Senjougahara has Araragi handcuffed in an abandoned cram school, claiming to be protecting him and reiterating her extreme love for him. In a flashback, Araragi’s tutoring is cancelled for the day, so he decides to pay Sengoku a visit. He invites his little sister Tsukihi to join him, but she declines. Before he sets off for Sengoku’s, he bumps into Hachikuji, and debates the pros and cons of telling his family the truth – that he’s a vampire.

“Nisemonogatari” means “impostory”, perhaps suggesting this sequel to Bakemonogatari “ghostory” will not be dealing with horrific ‘oddities’ so much as deception or falsehood. Or it could just be arbitrary. Something to think about. In any case, we were very big fans of Bakemonogatari.
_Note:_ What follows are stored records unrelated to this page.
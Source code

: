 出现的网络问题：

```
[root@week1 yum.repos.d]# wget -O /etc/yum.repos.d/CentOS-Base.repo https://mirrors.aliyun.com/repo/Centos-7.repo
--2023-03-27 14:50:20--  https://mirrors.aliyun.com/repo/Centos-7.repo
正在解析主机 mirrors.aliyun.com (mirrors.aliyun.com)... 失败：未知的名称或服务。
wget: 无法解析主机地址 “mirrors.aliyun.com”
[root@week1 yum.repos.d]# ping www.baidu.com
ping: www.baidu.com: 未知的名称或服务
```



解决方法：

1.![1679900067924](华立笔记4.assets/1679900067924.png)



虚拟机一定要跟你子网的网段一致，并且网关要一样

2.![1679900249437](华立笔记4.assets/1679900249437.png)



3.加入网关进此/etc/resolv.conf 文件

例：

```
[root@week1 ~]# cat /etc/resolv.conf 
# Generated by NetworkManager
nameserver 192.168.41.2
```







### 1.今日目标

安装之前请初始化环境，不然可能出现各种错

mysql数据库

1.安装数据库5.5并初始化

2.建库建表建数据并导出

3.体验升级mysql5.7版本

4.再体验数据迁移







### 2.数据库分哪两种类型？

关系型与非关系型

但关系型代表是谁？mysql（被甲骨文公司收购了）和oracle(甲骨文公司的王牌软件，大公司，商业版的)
This new series continues very much in the same vein, with lots of sprawling postmodern, stage-like settings, lots of quirky camera angles and wide shots and close-ups (including very intimate ones of Senjougahara), lots of clever language-play (the “courage” bit would make Dan Rather proud), and lots of conversation.

Therefore, if you didn’t like the first series, you probably won’t like this one. But we do. This week’s story (the reason for Araragi’s abduction) seemed to come to a screeching halt, but we chalk that up to inaccurate expectations for the narrative. In fact, we were glad Hachikuji had so much to say; Araragi finds he can confide in her like no one else, and she is wise beyond her years – warning him that telling his family about his condition may end up harming them, and that sometimes its best that we simply be content with reality as a stage, and not look beyond the curtain. Hell, both Bake- and Nisemonogatari strike me more as animated plays..with awesome dialogue, costumes and sets.